> **ASSIGNMENT**:
Copy out each line of the entries below in which the string "responseStart" appears.
━━━━━━━━━━━━━━━━
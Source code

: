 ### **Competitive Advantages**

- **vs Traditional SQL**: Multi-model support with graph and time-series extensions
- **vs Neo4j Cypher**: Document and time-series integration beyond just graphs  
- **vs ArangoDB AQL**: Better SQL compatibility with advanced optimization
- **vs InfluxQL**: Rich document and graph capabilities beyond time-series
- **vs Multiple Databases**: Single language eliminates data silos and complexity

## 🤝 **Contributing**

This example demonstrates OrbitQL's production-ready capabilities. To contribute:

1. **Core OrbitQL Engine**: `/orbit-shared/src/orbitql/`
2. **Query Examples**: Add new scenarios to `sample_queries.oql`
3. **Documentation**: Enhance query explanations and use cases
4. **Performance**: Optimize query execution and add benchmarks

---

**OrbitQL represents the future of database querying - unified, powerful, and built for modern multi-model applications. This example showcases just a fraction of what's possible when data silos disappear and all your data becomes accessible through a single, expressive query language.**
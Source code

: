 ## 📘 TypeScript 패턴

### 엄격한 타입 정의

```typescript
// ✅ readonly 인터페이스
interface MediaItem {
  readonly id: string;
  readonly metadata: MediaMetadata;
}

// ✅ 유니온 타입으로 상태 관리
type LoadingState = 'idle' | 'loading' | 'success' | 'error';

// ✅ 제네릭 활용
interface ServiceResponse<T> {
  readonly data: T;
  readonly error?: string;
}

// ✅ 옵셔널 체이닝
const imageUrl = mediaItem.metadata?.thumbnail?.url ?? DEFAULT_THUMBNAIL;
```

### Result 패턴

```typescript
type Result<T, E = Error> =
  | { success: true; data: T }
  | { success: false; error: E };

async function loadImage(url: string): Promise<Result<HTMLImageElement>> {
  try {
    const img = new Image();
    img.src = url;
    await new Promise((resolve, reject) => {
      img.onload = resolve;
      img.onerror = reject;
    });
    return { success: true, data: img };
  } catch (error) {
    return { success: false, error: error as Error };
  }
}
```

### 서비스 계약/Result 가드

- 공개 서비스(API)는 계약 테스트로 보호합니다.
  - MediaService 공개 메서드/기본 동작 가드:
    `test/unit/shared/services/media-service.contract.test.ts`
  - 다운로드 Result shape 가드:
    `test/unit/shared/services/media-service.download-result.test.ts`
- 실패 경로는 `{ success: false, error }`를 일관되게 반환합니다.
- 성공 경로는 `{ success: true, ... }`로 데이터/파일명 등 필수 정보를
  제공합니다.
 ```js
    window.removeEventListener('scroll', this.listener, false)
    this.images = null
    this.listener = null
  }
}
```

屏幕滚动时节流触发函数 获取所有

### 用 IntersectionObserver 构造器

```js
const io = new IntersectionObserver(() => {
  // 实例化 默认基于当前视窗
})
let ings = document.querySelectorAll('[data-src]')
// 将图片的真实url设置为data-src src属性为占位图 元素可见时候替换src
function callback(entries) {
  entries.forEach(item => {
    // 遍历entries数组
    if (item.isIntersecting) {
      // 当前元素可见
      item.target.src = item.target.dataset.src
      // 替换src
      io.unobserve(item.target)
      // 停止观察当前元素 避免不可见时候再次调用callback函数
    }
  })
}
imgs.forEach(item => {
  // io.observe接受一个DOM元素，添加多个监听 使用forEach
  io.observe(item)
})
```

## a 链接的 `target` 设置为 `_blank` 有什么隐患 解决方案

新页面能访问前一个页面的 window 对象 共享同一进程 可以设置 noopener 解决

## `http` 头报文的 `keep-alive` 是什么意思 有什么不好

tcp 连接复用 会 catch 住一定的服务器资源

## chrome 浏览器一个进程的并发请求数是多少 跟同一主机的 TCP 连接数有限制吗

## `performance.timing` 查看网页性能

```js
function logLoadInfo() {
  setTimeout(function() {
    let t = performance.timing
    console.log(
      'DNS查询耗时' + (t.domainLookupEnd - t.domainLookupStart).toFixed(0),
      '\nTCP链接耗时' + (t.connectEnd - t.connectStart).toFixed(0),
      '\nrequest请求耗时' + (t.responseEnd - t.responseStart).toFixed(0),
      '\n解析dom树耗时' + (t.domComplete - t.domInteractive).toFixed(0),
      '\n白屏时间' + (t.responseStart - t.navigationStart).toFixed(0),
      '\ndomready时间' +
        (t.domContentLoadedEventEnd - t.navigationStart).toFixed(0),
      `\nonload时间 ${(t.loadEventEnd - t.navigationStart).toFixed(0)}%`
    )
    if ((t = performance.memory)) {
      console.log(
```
━━━━━━━━━━━━━━━━
> **REPLY**:
      '\nrequest请求耗时' + (t.responseEnd - t.responseStart).toFixed(0),
      '\n白屏时间' + (t.responseStart - t.navigationStart).toFixed(0),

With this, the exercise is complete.